Yo les llamo diamantes habitualmente, perooooooooooo.. no olvidemos que hay juegos de deletreo en el que hay que usar 'rombos'.

Diamantes queda como 'mas profesional'.

----------


## daniganyo

Pues lo que ocurre; sobretodo con los ninyos, ya que aqui se utiliza mas la baraja espanyola, desconocen el nombre de los palos de la baraja francesa. Entonces con ellos para que lo recuerden les digo que lo llamen rombos, para que lo recuerden mejor.

Un sqludo

----------


## -= Johny =-

Pues yo hay veces q los llamo rombos y otras diamantes, depende a quien le este haciendo el juego...

----------


## magic-carlos

Yo antes de empezar a realizar cartomagia les llamaba rombos. Ahora siempre lo oigo nombrar como diamantes así que me he acostumbrado a ello. Pero vamos, supongo que da igual una que otra.

----------


## xavilito

Buena pregunta,Yo casi siempre digo diamantes, con esto me ocurrió una cosa curiosa, practicando con mi novia uno de los primeros juegos que vienen en el GEC 1 , en el que aparece una carta pensada por el espectador en la posición correspondiente al número de letras de su nombre, yo tenia la jota de rombos (12 letras) y cogió ella y me dijo jota de diamantes (15 letras) :shock:  y casi me fastidia el juego. al final le salí con que dependiendo del sejo de la carta se le consideraba diamante o rombo,y una jota tenía que ser un rombo por narices...si hubiera sido reina ya me hubiera pensado otra excusa   8-)

----------


## Ella

> Pues lo que ocurre; sobretodo con los ninyos, ya que aqui se utiliza mas la baraja espanyola, desconocen el nombre de los palos de la baraja francesa. Entonces con ellos para que lo recuerden les digo que lo llamen rombos, para que lo recuerden mejor.
> 
> Un sqludo


yo soy de esos niños...a las picas llamo espadas  :-(

----------


## Pantokrator

Yo les llamo diamantes. Supongo que sera porque en la mayoria de videos que tengo son en ingles.... y este es su nombre en ingles.  Digo yo...

   Salu2

   Pantokrator

----------


## Doyle

pues aca en México a las picas o palas les dicen "espadas", a los Jacks les dicen "jotos", a las reinas les dicen "Cuinas" y a los Jokers "comodines", mi pregunta es: ¿¿¿cuales son los nombres correctos :Confused: ??

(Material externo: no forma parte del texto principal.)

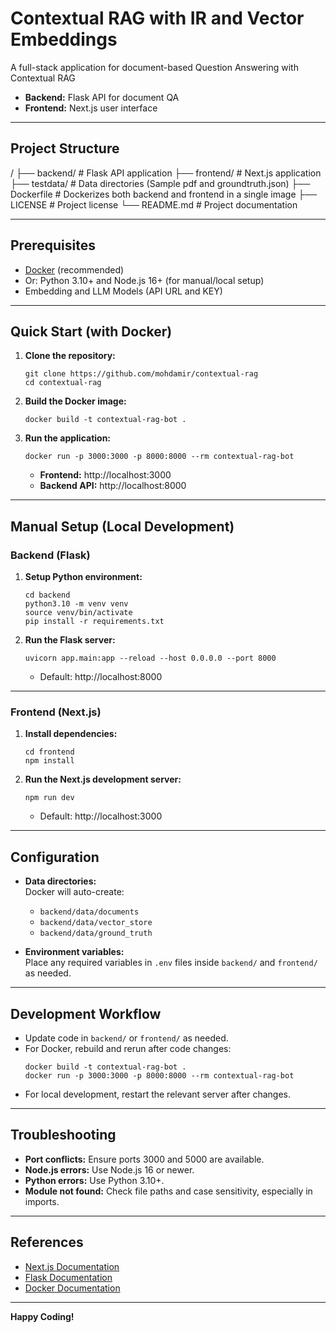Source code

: 
# Contextual RAG with IR and Vector Embeddings

A full-stack application for document-based Question Answering with Contextual RAG

- **Backend:** Flask API for document QA
- **Frontend:** Next.js user interface

---

## Project Structure

/
├── backend/      # Flask API application
├── frontend/     # Next.js application
├── testdata/     # Data directories (Sample pdf and groundtruth.json)
├── Dockerfile    # Dockerizes both backend and frontend in a single image
├── LICENSE       # Project license
└── README.md     # Project documentation


---

## Prerequisites

- [Docker](https://www.docker.com/products/docker-desktop) (recommended)
- Or: Python 3.10+ and Node.js 16+ (for manual/local setup)
- Embedding and LLM Models (API URL and KEY)

---

## Quick Start (with Docker)

1. **Clone the repository:**
    ```
    git clone https://github.com/mohdamir/contextual-rag
    cd contextual-rag
    ```

2. **Build the Docker image:**
    ```
    docker build -t contextual-rag-bot .
    ```

3. **Run the application:**
    ```
    docker run -p 3000:3000 -p 8000:8000 --rm contextual-rag-bot
    ```

    - **Frontend:** http://localhost:3000
    - **Backend API:** http://localhost:8000

---

## Manual Setup (Local Development)

### Backend (Flask)

1. **Setup Python environment:**
    ```
    cd backend
    python3.10 -m venv venv
    source venv/bin/activate
    pip install -r requirements.txt
    ```

2. **Run the Flask server:**
    ```
    uvicorn app.main:app --reload --host 0.0.0.0 --port 8000
    ```

    - Default: http://localhost:8000

---

### Frontend (Next.js)

1. **Install dependencies:**
    ```
    cd frontend
    npm install
    ```

2. **Run the Next.js development server:**
    ```
    npm run dev
    ```

    - Default: http://localhost:3000

---

## Configuration

- **Data directories:**  
  Docker will auto-create:
    - `backend/data/documents`
    - `backend/data/vector_store`
    - `backend/data/ground_truth`

- **Environment variables:**  
  Place any required variables in `.env` files inside `backend/` and `frontend/` as needed.

---

## Development Workflow

- Update code in `backend/` or `frontend/` as needed.
- For Docker, rebuild and rerun after code changes:
    ```
    docker build -t contextual-rag-bot .
    docker run -p 3000:3000 -p 8000:8000 --rm contextual-rag-bot
    ```
- For local development, restart the relevant server after changes.

---

## Troubleshooting

- **Port conflicts:** Ensure ports 3000 and 5000 are available.
- **Node.js errors:** Use Node.js 16 or newer.
- **Python errors:** Use Python 3.10+.
- **Module not found:** Check file paths and case sensitivity, especially in imports.

---

## References

- [Next.js Documentation](https://nextjs.org/docs)
- [Flask Documentation](https://flask.palletsprojects.com/)
- [Docker Documentation](https://docs.docker.com/)

---

**Happy Coding!**
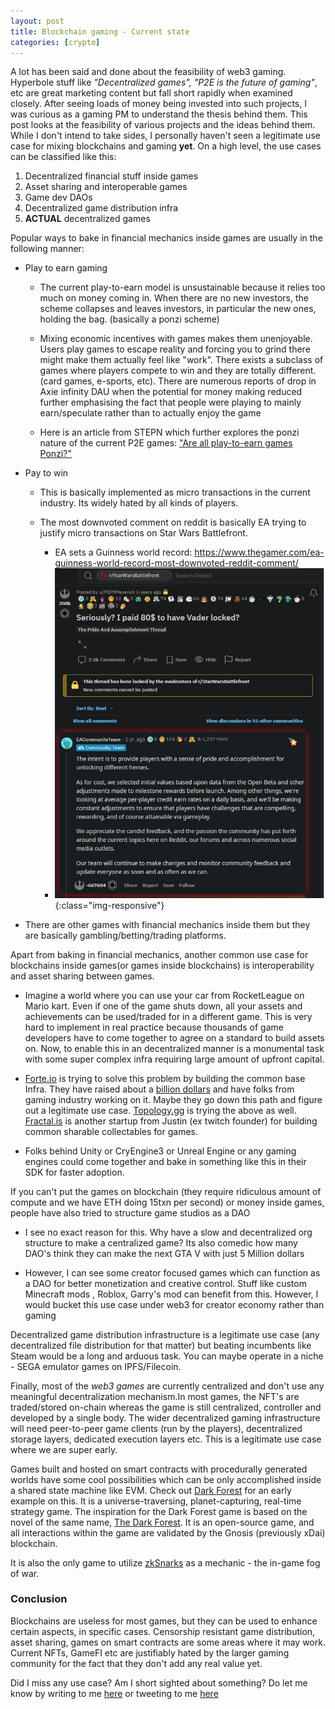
 ```yaml
---
layout: post
title: Blockchain gaming - Current state
categories: [crypto]
---
```


A lot has been said and done about the feasibility of web3 gaming. Hyperbole stuff like *"Decentralized games", "P2E is the future of gaming"*, etc are great marketing content but fall short rapidly when examined closely. After seeing loads of money being invested into such projects, I was curious as a gaming PM to understand the thesis behind them. This post looks at the feasibility of various projects and the ideas behind them. While I don't intend to take sides, I personally haven't seen a legitimate use case for mixing blockchains and gaming **yet**.  On a high level, the use cases can be classified like this: 

1. Decentralized financial stuff inside games
2. Asset sharing and interoperable games
3. Game dev DAOs
4. Decentralized game distribution infra
5. **ACTUAL** decentralized games 

Popular ways to bake in financial mechanics inside games are usually in the following manner: 

- Play to earn gaming

    - The current play-to-earn model is unsustainable because it relies too much on money coming in. When there are no new investors, the scheme collapses and leaves investors, in particular the new ones, holding the bag. (basically a ponzi scheme)

    - Mixing economic incentives with games makes them unenjoyable. Users play games to escape reality and forcing you to grind there might make them actually feel like "work". There exists a subclass of games where players compete to win and they are totally different. (card games, e-sports, etc). There are numerous reports of drop in Axie infinity DAU when the potential for money making reduced further emphasising the fact that people were playing to mainly earn/speculate rather than to actually enjoy the game

    - Here is an article from STEPN which further explores the ponzi nature of the current P2E games: ["Are all play-to-earn games Ponzi?"](https://stepnofficial.medium.com/are-all-play-to-earn-games-ponzi-a2ddcc31db29)

- Pay to win

    - This is basically implemented as micro transactions in the current industry. Its widely hated by all kinds of players. 

    - The most downvoted comment on reddit is basically EA trying to justify micro transactions on Star Wars Battlefront. 

        - EA sets a Guinness world record: https://www.thegamer.com/ea-guinness-world-record-most-downvoted-reddit-comment/
        - ![Reddit EA ](/assets/files/reddit.png){:class="img-responsive"}


- There are other games with financial mechanics inside them but they are basically gambling/betting/trading platforms. 

Apart from baking in financial mechanics, another common use case for blockchains inside games(or games inside blockchains) is interoperability and asset sharing between games. 

- Imagine a world where you can use your car from RocketLeague on Mario kart. Even if one of the game shuts down, all your assets and achievements can be used/traded for in a different game. This is very hard to implement in real practice because thousands of game developers have to come together to agree on a standard to build assets on. Now, to enable this in an decentralized manner is a monumental task with some super complex infra requiring large amount of upfront capital. 

- [Forte.io](https://forte.io/) is trying to solve this problem by building the common base Infra. They have raised about a [billion dollars](https://www.businesswire.com/news/home/20211112005457/en/) and have folks from gaming industry working on it. Maybe they go down this path and figure out a legitimate use case. [Topology.gg](https://topology.gg/) is trying the above as well. [Fractal.is](https://www.fractal.is/) is another startup from Justin (ex twitch founder) for building common sharable collectables for games. 

- Folks behind Unity or CryEngine3 or Unreal Engine or any gaming engines could come together and bake in something like this in their SDK for faster adoption. 

If you can't put the games on blockchain (they require ridiculous amount of compute and we have ETH doing 15txn per second) or money inside games, people have also tried to structure game studios as a DAO

- I see no exact reason for this. Why have a slow and decentralized org structure to make a centralized game? Its also comedic how many DAO's think they can make the next GTA V with just 5 Million dollars

- However, I can see some creator focused games which can function as a DAO for better monetization and creative control. Stuff like custom Minecraft mods , Roblox, Garry's mod can benefit from this. However, I would bucket this use case under web3 for creator economy rather than gaming 

Decentralized game distribution infrastructure is a legitimate use case (any decentralized file distribution for that matter) but beating incumbents like Steam would be a long and arduous task. You can maybe operate in a niche - SEGA emulator games on IPFS/Filecoin. 


Finally, most of the *web3 games* are currently centralized and don't use any meaningful decentralization mechanism.In most games, the NFT's are traded/stored on-chain whereas the game is still centralized, controller and developed by a single body. The wider decentralized gaming infrastructure will need peer-to-peer game clients (run by the players), decentralized storage layers, dedicated execution layers etc. This is a legitimate use case where we are super early. 

Games built and hosted on smart contracts with procedurally generated worlds have some cool possibilities which can be only accomplished inside a shared state machine like EVM. Check out [Dark Forest](https://dfwiki.net/wiki/Main_Page) for an early example on this. It is a universe-traversing, planet-capturing, real-time strategy game. The inspiration for the Dark Forest game is based on the novel of the same name, [The Dark Forest](https://en.wikipedia.org/wiki/The_Dark_Forest). It is an open-source game, and all interactions within the game are validated by the Gnosis (previously xDai) blockchain.

It is also the only game to utilize [zkSnarks](https://en.wikipedia.org/wiki/Non-interactive_zero-knowledge_proof) as a mechanic - the in-game fog of war. 

### Conclusion

Blockchains are useless for most games, but they can be used to enhance certain aspects, in specific cases. Censorship resistant game distribution, asset sharing, games on smart contracts are some areas where it may work. Current NFTs, GameFI etc are justifiably hated by the larger gaming community for the fact that they don't add any real value yet. 

Did I miss any use case? Am I short sighted about something? Do let me know by writing to me [here](mailto:contact@rnikhil.com) or tweeting to me [here](https://twitter.com/rnikhilcom)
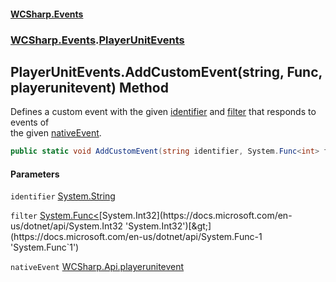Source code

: #### [WCSharp.Events](README.md 'README')
### [WCSharp.Events](WCSharp.Events.md 'WCSharp.Events').[PlayerUnitEvents](WCSharp.Events.PlayerUnitEvents.md 'WCSharp.Events.PlayerUnitEvents')

## PlayerUnitEvents.AddCustomEvent(string, Func<int>, playerunitevent) Method

Defines a custom event with the given [identifier](WCSharp.Events.PlayerUnitEvents.AddCustomEvent(string,System.Func_int_,WCSharp.Api.playerunitevent).md#WCSharp.Events.PlayerUnitEvents.AddCustomEvent(string,System.Func_int_,WCSharp.Api.playerunitevent).identifier 'WCSharp.Events.PlayerUnitEvents.AddCustomEvent(string, System.Func<int>, WCSharp.Api.playerunitevent).identifier') and [filter](WCSharp.Events.PlayerUnitEvents.AddCustomEvent(string,System.Func_int_,WCSharp.Api.playerunitevent).md#WCSharp.Events.PlayerUnitEvents.AddCustomEvent(string,System.Func_int_,WCSharp.Api.playerunitevent).filter 'WCSharp.Events.PlayerUnitEvents.AddCustomEvent(string, System.Func<int>, WCSharp.Api.playerunitevent).filter') that responds to events of  
the given [nativeEvent](WCSharp.Events.PlayerUnitEvents.AddCustomEvent(string,System.Func_int_,WCSharp.Api.playerunitevent).md#WCSharp.Events.PlayerUnitEvents.AddCustomEvent(string,System.Func_int_,WCSharp.Api.playerunitevent).nativeEvent 'WCSharp.Events.PlayerUnitEvents.AddCustomEvent(string, System.Func<int>, WCSharp.Api.playerunitevent).nativeEvent').

```csharp
public static void AddCustomEvent(string identifier, System.Func<int> filter, WCSharp.Api.playerunitevent nativeEvent);
```
#### Parameters

<a name='WCSharp.Events.PlayerUnitEvents.AddCustomEvent(string,System.Func_int_,WCSharp.Api.playerunitevent).identifier'></a>

`identifier` [System.String](https://docs.microsoft.com/en-us/dotnet/api/System.String 'System.String')

<a name='WCSharp.Events.PlayerUnitEvents.AddCustomEvent(string,System.Func_int_,WCSharp.Api.playerunitevent).filter'></a>

`filter` [System.Func&lt;](https://docs.microsoft.com/en-us/dotnet/api/System.Func-1 'System.Func`1')[System.Int32](https://docs.microsoft.com/en-us/dotnet/api/System.Int32 'System.Int32')[&gt;](https://docs.microsoft.com/en-us/dotnet/api/System.Func-1 'System.Func`1')

<a name='WCSharp.Events.PlayerUnitEvents.AddCustomEvent(string,System.Func_int_,WCSharp.Api.playerunitevent).nativeEvent'></a>

`nativeEvent` [WCSharp.Api.playerunitevent](https://docs.microsoft.com/en-us/dotnet/api/WCSharp.Api.playerunitevent 'WCSharp.Api.playerunitevent')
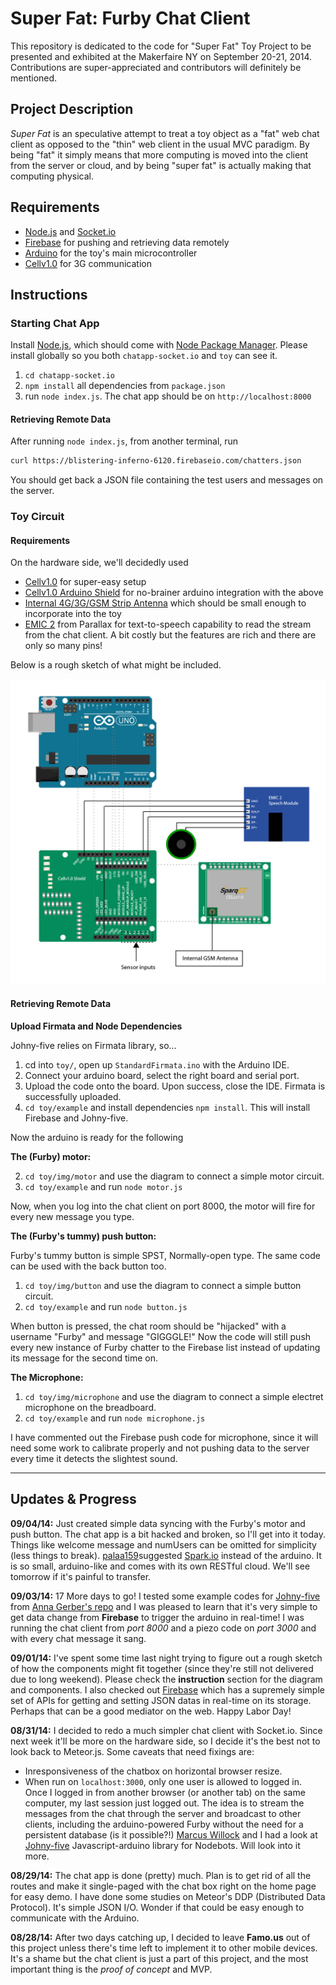 Super Fat: Furby Chat Client
============================

This repository is dedicated to the code for "Super Fat" Toy Project to be presented and exhibited at the Makerfaire NY on September 20-21, 2014. Contributions are super-appreciated and contributors will definitely be mentioned.

Project Description
-------------------

*Super Fat* is an speculative attempt to treat a toy object as a "fat" web chat client as opposed to the "thin" web client in the usual MVC paradigm. By being "fat" it simply means that more computing is moved into the client from the server or cloud, and by being "super fat" is actually making that computing physical.

Requirements
------------

+ [Node.js](http://nodejs.org) and [Socket.io](http://socket.io)
+ [Firebase](https://firebase.com "Firebase") for pushing and retrieving data remotely
+ [Arduino](http://arduino.cc/ "Arduino") for the toy's main microcontroller
+ [Cellv1.0](http://www.sparqee.com/portfolio/sparqee-cell/ "Sparqee Cellv1.0") for 3G communication

Instructions
------------

### Starting Chat App ###

Install [Node.js](http://nodejs.org/ "Node.js"), which should come with [Node Package Manager](https://www.npmjs.org/ "NPM"). Please install globally so you both `chatapp-socket.io` and `toy` can see it.

1. `cd chatapp-socket.io` 
2. `npm install` all dependencies from `package.json` 
3. run `node index.js`. The chat app should be on `http://localhost:8000`

####  Retrieving Remote Data ####

After running `node index.js`, from another terminal, run

```bash
curl https://blistering-inferno-6120.firebaseio.com/chatters.json
```

You should get back a JSON file containing the test users and messages on the server.

### Toy Circuit ###

#### Requirements ####

On the hardware side, we'll decidedly used 
+ [Cellv1.0](http://www.sparqee.com/portfolio/sparqee-cell/) for super-easy setup
+ [Cellv1.0 Arduino Shield](http://www.sparqee.com/portfolio/sparqee-shielda/) for no-brainer arduino integration with the above
+ [Internal 4G/3G/GSM Strip Antenna](http://microcontrollershop.com/product_info.php?products_id=6008) which should be small enough to incorporate into the toy
+ [EMIC 2](http://www.parallax.com/product/30016 "EMIC 2") from Parallax for text-to-speech capability to read the stream from the chat client. A bit costly but the features are rich and there are only so many pins!

Below is a rough sketch of what might be included. 

![Inside Furby](toy/img/diagram-01.jpg)

#### Retrieving Remote Data ####

**Upload Firmata and Node Dependencies**

Johny-five relies on Firmata library, so...

1. cd into `toy/`, open up `StandardFirmata.ino` with the Arduino IDE.
2. Connect your arduino board, select the right board and serial port.
3. Upload the code onto the board. Upon success, close the IDE. Firmata is successfully uploaded.
4. `cd toy/example` and install dependencies `npm install`. This will install Firebase and Johny-five. 

Now the arduino is ready for the following

**The (Furby) motor:**

2. `cd toy/img/motor` and use the diagram to connect a simple motor circuit.
3. `cd toy/example` and run `node motor.js`

Now, when you log into the chat client on port 8000, the motor will fire for every new message you type.

**The (Furby's tummy) push button:**

Furby's tummy button is simple SPST, Normally-open type. The same code can be used with the back button too.

1. `cd toy/img/button` and use the diagram to connect a simple button circuit.
2. `cd toy/example` and run `node button.js`

When button is pressed, the chat room should be "hijacked" with a username "Furby" and message "GIGGGLE!"
Now the code will still push every new instance of Furby chatter to the Firebase list instead of updating its message for the second time on.

**The Microphone:**

1. `cd toy/img/microphone` and use the diagram to connect a simple electret microphone on the breadboard.
2. `cd toy/example` and run `node microphone.js`

I have commented out the Firebase push code for microphone, since it will need some work to calibrate properly and not pushing data to the server every time it detects the slightest sound.

---------------------------------------

Updates & Progress
------------------

**09/04/14:**
Just created simple data syncing with the Furby's motor and push button. The chat app is a bit hacked and broken, so I'll get into it today. Things like welcome message and numUsers can be omitted for simplicity (less things to break). [palaa159](https://github.com/palaa159 "Apon")suggested [Spark.io](http://spark.io/ "Spark board") instead of the arduino. It is so small, arduino-like and comes with its own RESTful cloud. We'll see tomorrow if it's painful to transfer.

**09/03/14:**
17 More days to go! I tested some example codes for [Johny-five](https://github.com/rwaldron/johnny-five "Johny-five") from [Anna Gerber's repo](https://github.com/AnnaGerber/node-ardx "Nodebot Experimenter Kit") and I was pleased to learn that it's very simple to get data change from **Firebase** to trigger the arduino in real-time! I was running the chat client from *port 8000* and a piezo code on *port 3000* and with every chat message it sang.

**09/01/14:**
I've spent some time last night trying to figure out a rough sketch of how the components might fit together (since they're still not delivered due to long weekend). Please check the **instruction** section for the diagram and components.
I also checked out [Firebase](https://www.firebase.com/ "Firebase") which has a supremely simple set of APIs for getting and setting JSON datas in real-time on its storage. Perhaps that can be a good mediator on the web.
Happy Labor Day!

**08/31/14:**
I decided to redo a much simpler chat client with Socket.io. Since next week it'll be more on the hardware side, so I decide it's the best not to look back to Meteor.js. 
Some caveats that need fixings are:
+ Inresponsiveness of the chatbox on horizontal browser resize.
+ When run on `localhost:3000`, only one user is allowed to logged in. Once I logged in from another browser (or another tab) on the same computer, my last session just logged out.
The idea is to stream the messages from the chat through the server and broadcast to other clients, including the arduino-powered Furby without the need for a persistent database (is it possible?!)
[Marcus Willock](https://github.com/crazcalm "crazcalm") and I had a look at [Johny-five](https://github.com/rwaldron/johnny-five "Johny-five") Javascript-arduino library for Nodebots. Will look into it more.

**08/29/14:**
The chat app is done (pretty) much. Plan is to get rid of all the routes and make it single-paged with the chat box right on the home page for easy demo. I have  done some studies on Meteor's DDP (Distributed Data Protocol). It's simple JSON I/O. Wonder if that could be easy enough to communicate with the Arduino.

**08/28/14:**
After two days catching up, I decided to leave **Famo.us** out of this project unless there's time left to implement it to other mobile devices. It's a shame but the chat client is just a part of this project, and the most important thing is the _proof of concept_ and MVP.






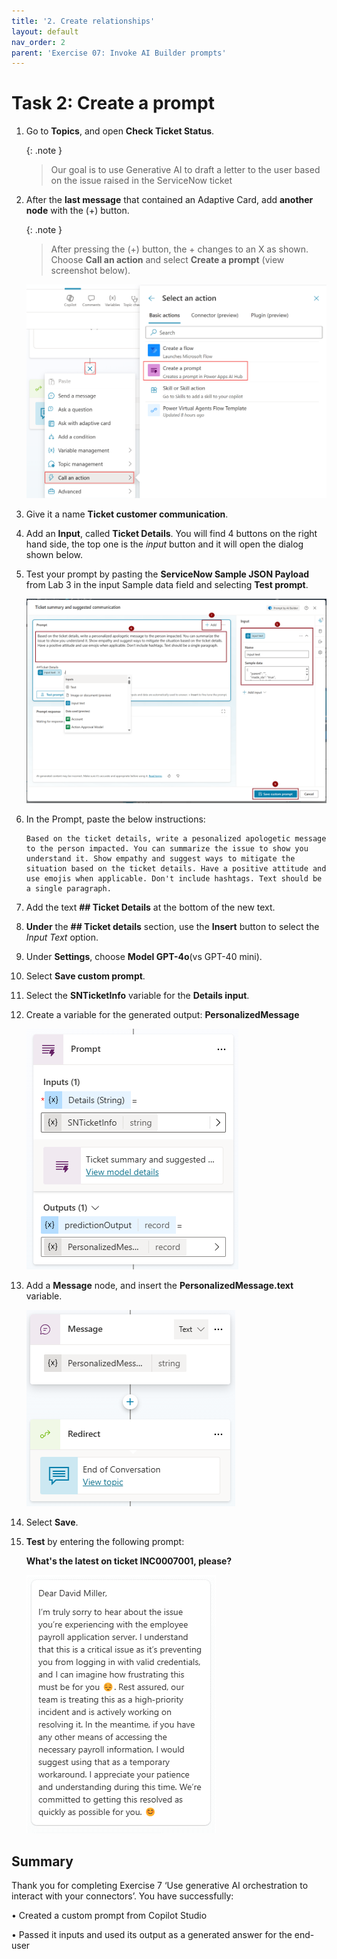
 ```yaml
---
title: '2. Create relationships'
layout: default
nav_order: 2
parent: 'Exercise 07: Invoke AI Builder prompts'
---
```


# Task 2: Create a prompt

1. Go to **Topics**, and open **Check Ticket Status**.

	{: .note }
	> Our goal is to use Generative AI to draft a letter to the user based on the issue raised in the ServiceNow ticket

1. After the **last message** that contained an Adaptive Card, add **another node** with the (+) button.

	{: .note }
	> After pressing the (+) button, the + changes to an X as shown. Choose **Call an action** and select **Create a prompt** (view screenshot below).

	![A screenshot of a computer Description automatically generated](../../media/d7caa2bacb484d68deac84e6c002f735.png)

1. Give it a name **Ticket customer communication**.

1. Add an **Input**, called **Ticket Details**. You will find 4 buttons on the right hand side, the top one is the *input* button and it will open the dialog shown below.

1. Test your prompt by pasting the **ServiceNow Sample JSON Payload** from Lab 3 in the input Sample data field and selecting **Test prompt**.

	![TicketSummary.png](../../media/TicketSummary.png)

1. In the Prompt, paste the below instructions:

   ```
   Based on the ticket details, write a pesonalized apologetic message to the person impacted. You can summarize the issue to show you understand it. Show empathy and suggest ways to mitigate the situation based on the ticket details. Have a positive attitude and use emojis when applicable. Don't include hashtags. Text should be a single paragraph.
   ```
1. Add the text **## Ticket Details** at the bottom of the new text.

1. **Under** the **## Ticket details** section, use the **Insert** button to select the *Input Text* option.

1. Under **Settings**, choose **Model GPT-4o**(vs GPT-40 mini).

1. Select **Save custom prompt**.

1. Select the **SNTicketInfo** variable for the **Details input**.

1. Create a variable for the generated output: **PersonalizedMessage**

	![A screenshot of a computer Description automatically generated](../../media/31d491cb364037598f0801328926f440.png)

1. Add a **Message** node, and insert the **PersonalizedMessage.text** variable.

	![A screenshot of a chat Description automatically generated](../../media/f03dc3366edb6de5932aa8d1aedc8677.png)

1. Select **Save**.

1. **Test** by entering the following prompt:

	**What's the latest on ticket INC0007001, please?**

	![A screenshot of a message Description automatically generated](../../media/a65eecc69f87d9380cd6f9cb5bffafc2.png)


## Summary

Thank you for completing Exercise 7 ‘Use generative AI orchestration to interact with your connectors’. 
You have successfully:

•	Created a custom prompt from Copilot Studio

•	Passed it inputs and used its output as a generated answer for the end-user
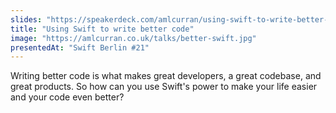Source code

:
 ```yaml
---
slides: "https://speakerdeck.com/amlcurran/using-swift-to-write-better-code"
title: "Using Swift to write better code"
image: "https://amlcurran.co.uk/talks/better-swift.jpg"
presentedAt: "Swift Berlin #21"
---
```

Writing better code is what makes great developers, a great codebase, and great products. So how can you use Swift's power to make your life easier and your code even better?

podriamos hacer una especie de glosario con los termonios o conceptos que se utilizan en la magia.........

----------


## Némesis

Diamantes, pero ... ¡ojo!
Véase: "Deletreo del pensamiento" en el Giobbi N. 1... Para ese juego hay que reservarse la posibilidad de que se les llame rombos. No sólo eso. Si se da la circunstancia, ¡¡¡hay que hacerle creer al espectador que se llaman rombos de toda la vida, y que siempre lo hemos llamado así!!! Qué cosas tiene la  magia...   :Smile1:

----------


## yomismo

> Diamantes, pero ... ¡ojo!
> Véase: "Deletreo del pensamiento" en el Giobbi N. 1... Para ese juego hay que reservarse la posibilidad de que se les llame rombos. No sólo eso. Si se da la circunstancia, ¡¡¡hay que hacerle creer al espectador que se llaman rombos de toda la vida, y que siempre lo hemos llamado así!!! Qué cosas tiene la  magia...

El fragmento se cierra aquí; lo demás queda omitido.